Thank you for the lovely obituary for Harry Kroto (Chemistry World, June 2016, p40). His contribution to our understanding of carbon’s allotropes is unique. Reading the article, I wondered if this is the end of the story. I suspect not.

How are the valency bonds in amorphous carbon satisfied? In my 1935 edition of Eric Holmyard’s Elementary chemistry I find reference to ‘retort carbon’, described as a very hard deposit on the walls of retorts in gasworks where coal is being destructively distilled. Apparently its excellent electrical conductivity made it useful as the ‘carbons’ in arc lamps. Presumably it was formed by sublimation of carbon, but what is its structure at the atomic level?

Brian Wood CChem FRSC

Glasgow, UK

Taylor made

The excellent memorial article on Harry Kroto (Chemistry World, June 2016, p40) mentions the work of Jonathan Hare, along with Kroto, in the isolation, separation and characterisation of the fullerenes C60 and C70. However, it does not mention the pivotal part Roger Taylor played in the practical chemistry. Together, in a 1990 paper[1] they described the first chromatographic separation and purification of the fullerenes C60 and C70 and, for the first time, reported their carbon-13 spectra. C60 gave one signal after an overnight run and C70 gave five signals. This data provided the first verification of the structure of C70, which was expected to have five signals in a ratio of 1:1:2:2:1. Three signals were indeed half the strength of two others. This work showed that C70 was a closed cage and provided further evidence for the stability of the fullerene family.
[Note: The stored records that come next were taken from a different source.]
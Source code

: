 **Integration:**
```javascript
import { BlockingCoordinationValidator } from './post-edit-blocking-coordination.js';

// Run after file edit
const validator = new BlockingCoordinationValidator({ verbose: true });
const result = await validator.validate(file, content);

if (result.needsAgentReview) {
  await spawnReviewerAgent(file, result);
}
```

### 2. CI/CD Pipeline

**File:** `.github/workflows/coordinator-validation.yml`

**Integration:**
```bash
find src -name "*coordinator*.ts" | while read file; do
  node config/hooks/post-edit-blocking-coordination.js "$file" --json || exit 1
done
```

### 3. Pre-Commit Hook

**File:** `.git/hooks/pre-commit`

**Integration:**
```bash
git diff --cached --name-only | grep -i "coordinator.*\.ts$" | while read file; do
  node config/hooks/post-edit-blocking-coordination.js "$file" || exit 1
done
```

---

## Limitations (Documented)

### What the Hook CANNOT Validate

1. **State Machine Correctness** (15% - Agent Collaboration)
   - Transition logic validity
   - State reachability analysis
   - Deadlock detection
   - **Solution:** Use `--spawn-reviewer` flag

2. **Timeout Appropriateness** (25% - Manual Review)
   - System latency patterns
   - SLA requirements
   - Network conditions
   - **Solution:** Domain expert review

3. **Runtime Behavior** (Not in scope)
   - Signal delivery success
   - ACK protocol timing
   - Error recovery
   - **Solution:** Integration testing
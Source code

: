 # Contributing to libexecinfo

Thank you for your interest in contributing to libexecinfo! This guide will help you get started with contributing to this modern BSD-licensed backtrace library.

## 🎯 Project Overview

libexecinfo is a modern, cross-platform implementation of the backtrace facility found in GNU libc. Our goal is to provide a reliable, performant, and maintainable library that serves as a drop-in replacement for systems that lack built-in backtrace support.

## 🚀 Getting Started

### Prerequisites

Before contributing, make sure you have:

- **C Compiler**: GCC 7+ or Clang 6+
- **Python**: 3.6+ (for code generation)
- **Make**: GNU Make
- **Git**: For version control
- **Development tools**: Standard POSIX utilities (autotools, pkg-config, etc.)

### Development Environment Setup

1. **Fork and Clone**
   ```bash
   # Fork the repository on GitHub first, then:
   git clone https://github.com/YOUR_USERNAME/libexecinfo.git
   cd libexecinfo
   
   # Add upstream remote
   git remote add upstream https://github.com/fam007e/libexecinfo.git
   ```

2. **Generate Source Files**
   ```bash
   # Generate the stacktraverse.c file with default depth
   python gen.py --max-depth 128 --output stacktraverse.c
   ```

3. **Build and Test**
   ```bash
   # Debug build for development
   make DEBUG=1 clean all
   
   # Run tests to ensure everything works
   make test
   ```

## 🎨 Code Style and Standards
This work was, in part, featured in a TV documentary. Kroto had a coloured solution of C60 in a sample vial on his desk, but then he received the pivotal paper from Krätschmer to referee on the solid state characterisation of this compound. It was a gripping moment in science that is not to be forgotten.

John Plater CChem FRSC

Aberdeen, UK

 

PhD pay problem

PhD exploitation - letters illustration 0816CW

Source: © Andrew Birch

I find the chart on how stipends vary between countries in the June issue quite misleading (Chemistry World, June 2016, p67). The comparison between PhD ‘salaries’ in the US, Germany, Italy and the UK does not hold up on closer inspection. While in the US PhD students receive a taxable stipend, in Italy and the UK the stipend is not subject to tax.

Germany presents an altogether different situation. PhD students are officially salaried and pay tax like every other employee. Although the average salary of €42,622 (£35,710) mentioned in the article is the base salary, in actual fact German PhD students only get part-paid (half to two-thirds depending on the university). This equates to €25,000–30,000 before tax, leaving €18,000–22,000 to take home after tax.

All in all, it is quite sickening that our brightest students have to spend four years or more being exploited, working 45–70 hours

a week, often weekends or late evenings, and take home just enough to live on. The UK non-taxable stipend system also puts PhD graduates in an unfair position, as their hard work is not even recognised as a proper job by future employers or the state pension system. I’d much have preferred paying tax as in Germany, and having these PhD years count as real work experience instead of ‘student life’, which it certainly wasn’t!